Marc 27/03/2014
Esse é um livro bastante importante. Procura abordar a questão da sexualidade, dos relacionamentos afetivos e do amor livre de preconceitos. Também porque discute com Foucault em relação à interpretação que este havia proposto em História da Sexualidade.
Traz alguns conceitos interessantes, que se não devem ser acolhidos cegamente, ao menos precisam ser referidos em pesquisas sobre o tema. Entre eles a noção de relacionamento puro, que é a expressão para os relacionamentos modernos, mais democráticos, tanto homo quanto heterossexuais. E essa é a base de sua contestação sobre a hipótese de Foucault. Porque se os relacionamentos foram libertos da carga exclusivamente autoritária masculina, se o padrão não é mais apenas o do casamento, enfim, se a democracia atingiu também os relacionamentos, como continuar afirmando que a sociedade fechou mais ainda o cerco do poder sobre o sexo. E a conhecida tese de Foucault é que o poder se especializa a tal ponto que o próprio conceito de sexualidade não existia antes da modernidade.
Outro ponto importante é o conceito de sexualidade plástica. Aqui a ideia é que a queda do padrão heterossexual permitiu que o sexo ficasse livre da obrigatoriedade da reprodução. Esse elemento é muito importante porque a partir do momento que os homossexuais conseguiram um espaço maior na sociedade e puderam se manifestar, o sexo adquire a característica do prazer (que era um elemento presente quase que exclusivamente na sexualidade masculina, com suas aventuras externas ao casamento, que é o terreno da virtude).
A conhecida tese de Foucault sobre o par conhecimento/ saber, cuja maior consequência é o surgimento do conceito de sexualidade é bastante discutida aqui. Em primeiro lugar, e isso desmonta a tese de Foucault, é preciso atentar para a diferença entre a confissão e a psicanálise. Não há continuidade entre elas, como se supunha, porque no consultório a fala é inibida pelas neuroses, não é cristalina. Na confissão, ao contrário, o sujeito pode fornecer um relato exato dos acontecimentos e motivações. São coisas muito distintas. Essa associação era importante para Foucault, porque com isso podia estabelecer que a técnica psicanalítica ocupasse um espaço que foi modificado pela modernidade, com a instauração do conceito de sexualidade, mas que já existia desde muitos séculos.

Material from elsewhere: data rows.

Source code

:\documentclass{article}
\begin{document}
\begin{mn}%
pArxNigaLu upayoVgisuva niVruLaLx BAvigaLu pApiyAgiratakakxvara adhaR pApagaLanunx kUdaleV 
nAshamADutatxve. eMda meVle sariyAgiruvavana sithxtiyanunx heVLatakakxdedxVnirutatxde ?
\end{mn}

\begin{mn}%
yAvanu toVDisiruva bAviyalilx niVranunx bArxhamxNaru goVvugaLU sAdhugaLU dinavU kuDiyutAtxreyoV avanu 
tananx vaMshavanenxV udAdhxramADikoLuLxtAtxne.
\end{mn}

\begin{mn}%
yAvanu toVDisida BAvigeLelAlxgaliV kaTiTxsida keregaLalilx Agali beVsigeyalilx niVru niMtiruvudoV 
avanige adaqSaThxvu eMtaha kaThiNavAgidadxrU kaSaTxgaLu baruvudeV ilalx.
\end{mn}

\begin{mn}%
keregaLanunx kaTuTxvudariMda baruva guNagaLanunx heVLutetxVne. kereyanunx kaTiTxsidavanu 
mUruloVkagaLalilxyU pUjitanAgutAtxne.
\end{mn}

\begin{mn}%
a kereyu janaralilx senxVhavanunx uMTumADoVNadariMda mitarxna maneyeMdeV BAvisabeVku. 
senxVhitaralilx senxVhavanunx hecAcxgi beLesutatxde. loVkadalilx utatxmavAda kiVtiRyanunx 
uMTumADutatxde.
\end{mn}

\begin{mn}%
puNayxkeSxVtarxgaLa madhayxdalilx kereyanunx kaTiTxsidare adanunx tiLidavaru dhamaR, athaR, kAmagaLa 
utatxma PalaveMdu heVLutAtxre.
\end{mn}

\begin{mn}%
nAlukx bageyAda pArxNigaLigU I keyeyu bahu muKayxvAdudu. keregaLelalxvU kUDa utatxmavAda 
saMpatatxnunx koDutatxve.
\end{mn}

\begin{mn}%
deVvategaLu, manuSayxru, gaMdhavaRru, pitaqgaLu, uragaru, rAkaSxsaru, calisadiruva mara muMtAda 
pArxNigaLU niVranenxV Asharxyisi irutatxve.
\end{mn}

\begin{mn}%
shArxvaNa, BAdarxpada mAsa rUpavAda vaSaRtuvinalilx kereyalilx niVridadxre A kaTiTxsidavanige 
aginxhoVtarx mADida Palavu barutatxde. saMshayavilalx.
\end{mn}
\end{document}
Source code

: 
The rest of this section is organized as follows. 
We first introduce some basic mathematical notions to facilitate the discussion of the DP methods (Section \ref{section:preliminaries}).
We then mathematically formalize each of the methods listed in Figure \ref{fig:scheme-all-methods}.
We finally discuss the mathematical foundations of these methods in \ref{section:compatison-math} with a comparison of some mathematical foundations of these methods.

Outro ponto é que Foucault ignora completamente o avanço da história em relação ao amor. Que tenha sido originalmente um conceito surgido na burguesia, para se contrapor ao casamento por interesse da nobreza, não apaga o fato de que se espalhou por toda a sociedade e se tornou comportamento padrão. É muito importante porque é a partir desse ponto que o relacionamento puro, a grande característica de nosso período, pode surgir. Descartados os relacionamentos por interesses políticos e econômicos, e o amor se tornando o parâmetro, é evidente que estava aberto o caminho para a contestação do relacionamento heterossexual, orbitando em torno do homem, que separava claramente o mundo do trabalho do mundo afetivo.
Essas mudanças na estrutura emocional contrariam em grande parte a tese de Foucault ainda por outro motivo: não existe a necessidade, ou melhor, a obrigatoriedade tão premente de deixar evidente sua sexualidade. Foucault ignora que a sexualidade é um elemento formador da identidade também, e que toda a contestação ao modelo clássico de família ocorre para que as mulheres e homossexuais também afirmem sua identidade. Não se trata apenas de se inserir num aparato de poder e conhecimento, que ainda apresenta a perversidade de incitar a declaração como parte de uma falsa liberdade, que enreda mais ainda quando se tenta fugir. Até porque, para nós, a identidade é mais um processo do que algo estático. E nesse ponto a avaliação de Foucault sobre a psicanálise mostra-se mais uma vez falha. Porque Freud construiu um método capaz de fazer as pessoas avaliarem o passado a partir de seu presente, o que torna essa busca incessante, naturalmente, dada a característica da identidade sempre se renovar. Para Foucault a psicanálise servia apenas como método para especificar, enquadrar a identidade no diagrama do poder.
A discussão é interessante, e embora não esteja plenamente convencido pelos argumentos de Giddens, ele abre para questões totalmente ignoradas por Foucault. Acredito que o tema da sexualidade mereça uma pesquisa muito cuidadosa, uma reflexão aprofundada sobre o ponto de vista dos dois autores.